In Aim 1, we will redirect oHSV infectivity to glioblastoma cells by viral envelope engineering and in collaboration with Project 2-3, test, the effect of HDAC inhibition and virus-mediated ectopic chondroitinase expression on oHSV distribution and spread.
In Aim 2, we will install genetic elements in the oHSV that will allow replication exclusively in glioblastoma cells as a function of the unique microRNA signatures of these cells.
In Aim 3, animal experiments will be performed to test the safety and efficacy of selected oHSVs that combine key features from the first two aims. With potential further improvements based on feedback from all other projects of this program, we expect that we will engineer a promising new generation of oHSV for evaluation in clinical trials.
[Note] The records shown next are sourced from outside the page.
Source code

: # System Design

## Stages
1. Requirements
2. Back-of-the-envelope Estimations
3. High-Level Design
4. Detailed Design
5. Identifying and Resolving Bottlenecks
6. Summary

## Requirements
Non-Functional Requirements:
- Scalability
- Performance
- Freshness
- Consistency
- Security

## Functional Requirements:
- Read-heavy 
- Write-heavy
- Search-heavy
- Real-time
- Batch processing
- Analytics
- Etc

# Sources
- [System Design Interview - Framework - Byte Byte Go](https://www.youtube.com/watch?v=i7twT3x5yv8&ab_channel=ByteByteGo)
Clinical trials with conditionally-replicating herpesviruses (oHSV) for the treatment of glioblastoma multiforme have shown safety without consistent evidence of efficacy. This project, in close collaboration with Projects 2 and 3, seeks to address deficiencies in oHSV lytic activity and spread while ensuring safety by a combination of novel engineering steps that will eliminate the need for attenuating mutations in the viral genome, facilitate oHSV dissemination, and provide a possible solution for inefficient oHSV entry into glioblastoma cells.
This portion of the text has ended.